Nico Klansek erfindet das Radfahren neu: Für wenig Geld und mit ein paar Handgriffen kann man sein altes Rad in ein E-Bike verwandeln. Das Geld für das Projekt wurde im Netz gesammelt.

Von Gernot Kramper

FlyKly plant die Revolution des Radfahrens: Das StartUp von Nico Klansek hat einen Antrieb entwickelt, der jedes beliebige Fahrrad in ein E-Bike verwandelt. Die Idee ist so simpel und klar, dass sie sofort einleuchtet. Klansek hat den gesamten Strom-Antrieb ins Hinterrad gepackt. In einer großen Mittelnabe sitzen Motor, Akku und Steuerungselektronik. Am Rad selbst muss nichts verlegt und verkabelt werden. Es wird einfach das alte Hinterrad ausgebaut und gegen das SmartWheel ausgetauscht. Die Steuerung und Abstimmung des Antriebs erfolgt per Bluetooth und Smartphone - ein zusätzlicher Controller und ein Kabel sind nicht notwendig.

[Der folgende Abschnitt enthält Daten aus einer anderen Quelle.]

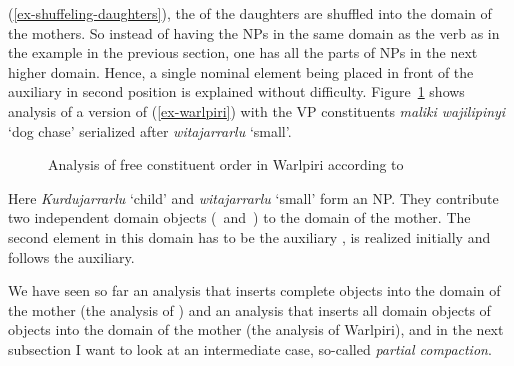 \documentclass[output=paper
                ,modfonts
                ,nonflat
	        ,collection
	        ,collectionchapter
	        ,collectiontoclongg
 	        ,biblatex
                ,babelshorthands
                ,newtxmath
                ,draftmode
                ,colorlinks, citecolor=brown
]{./langsci/langscibook}
\begin{document}
(\ref{ex-shuffeling-daughters}), the \domvs of the daughters are shuffled into the domain of the
mothers. So instead of having the NPs in the same domain as the verb as in the  example in the
previous section, one has all the parts of NPs in the next higher domain. Hence, a single nominal element
being placed in front of the auxiliary in second position is explained without
difficulty. Figure~\ref{fig-warlpiri} shows  analysis of a version of
(\ref{ex-warlpiri}) with the VP constituents \emph{maliki wajilipinyi} `dog chase' serialized after \emph{witajarrarlu} `small'.
\begin{figure}
\caption{\label{fig-warlpiri}Analysis of free constituent order in Warlpiri according to
  \citet[]{DS99a}}
\end{figure}
Here \emph{Kurdujarrarlu} `child' and \emph{witajarrarlu} `small' form an NP. They contribute two independent domain objects (\,
and \,) to the domain of the mother. The second element in this domain has to be the auxiliary
,  is realized initially and  follows the auxiliary.

We have seen so far an analysis that inserts complete objects into the domain of the mother (the
analysis of ) and an analysis that inserts all domain objects of objects into the domain of the
mother (the analysis of Warlpiri), and in the next
subsection I want to look at an intermediate case, so-called \emph{partial compaction}.
\end{document}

Die simple Montage macht einen Vertrieb übers Internet ohne den Fachhandel möglich. Das SmartWheel wird dann vom Paketboten geliefert. Wer einen kaputten Schlauch am seinen Rad wechseln kann, der kann auch dieses Rad einbauen. In einem Video stellt der Erfinder Nico Klansek sein Projekt im New Yorker Central Park vor. Sein Ziel sei gewesen, dass seine Kunden ihre alten Räder weiternutzen können, erklärt Klansek. Vor allem einfach solle die Verwandlung geschehen. Der Antrieb sei für Alltagsräder gedacht. "Damit kann man sich schnell in der Stadt bewegen, ohne ins Schwitzen zu geraten." Im Video sieht man auch: Seit Kurzem ist es in den USA normal, mit dem Rad in der Stadt zu fahren. Erst diese Bewegung hat die kreative Erfindung von Klansek möglich gemacht.

Die Steuerung per App umfasst auch eine Diebstahlssicherung: Mit dem Smartphone kann der Motor gesperrt werden und durch ein GPS-Signal weiß der Besitzer jederzeit, wo sich das Rad befindet und wird sogar gewarnt, wenn es sich unplanmäßig fort bewegt. Im Set ist ein Halter und Charger für das Smartphone enthalten.

Für extreme Anwendungen ist Klanseks Antrieb allerdings nicht geeignet. Der Motor leistet die üblichen 250 Watt und der Lithium-Ionen-Akku ermöglicht eine Reichweite von 50 Kilometer Kilometern. Das ist für Tourenradler etwas wenig, dürfte für Alltagsfahrer aber durchaus ausreichen. Durch den kleinen Akku bleibt das Gewicht der Nabe aber bei moderaten vier Kilogramm. Mit nur vier Kilogramm zusätzlicher Last kann ein Rad auch nur mit Muskelkraft bewegt werden.

Das ganze Konzept eignet sich ohnehin nicht für Rennräder und Mountainbikes, die auf Performance getrimmt sind. Die zusätzliche Masse im hinteren Bereich ist nicht ideal ausbalanciert.

Besonderer Clou: In Klanseks Rad dreht sich der schwere Akku nicht mit dem Rad. Das ist hält den Aufwand für die Beschleunigung klein und reduziert die physikalischen Effekte, die Rotationsmassen mit sich bringen. Wer seinen mechanischen Drahtesel einfach elektrisieren will, findet mit dem SmartWheel einen idealen Motor. Schon vor dem SmartWheel gab es Nachrüstsätze. Die waren aber alles andere als smart. Da bei ihnen Antrieb, Controller und Akku getrennte Baugruppen sind, ist die Montage nur etwas für überzeugte Bastler.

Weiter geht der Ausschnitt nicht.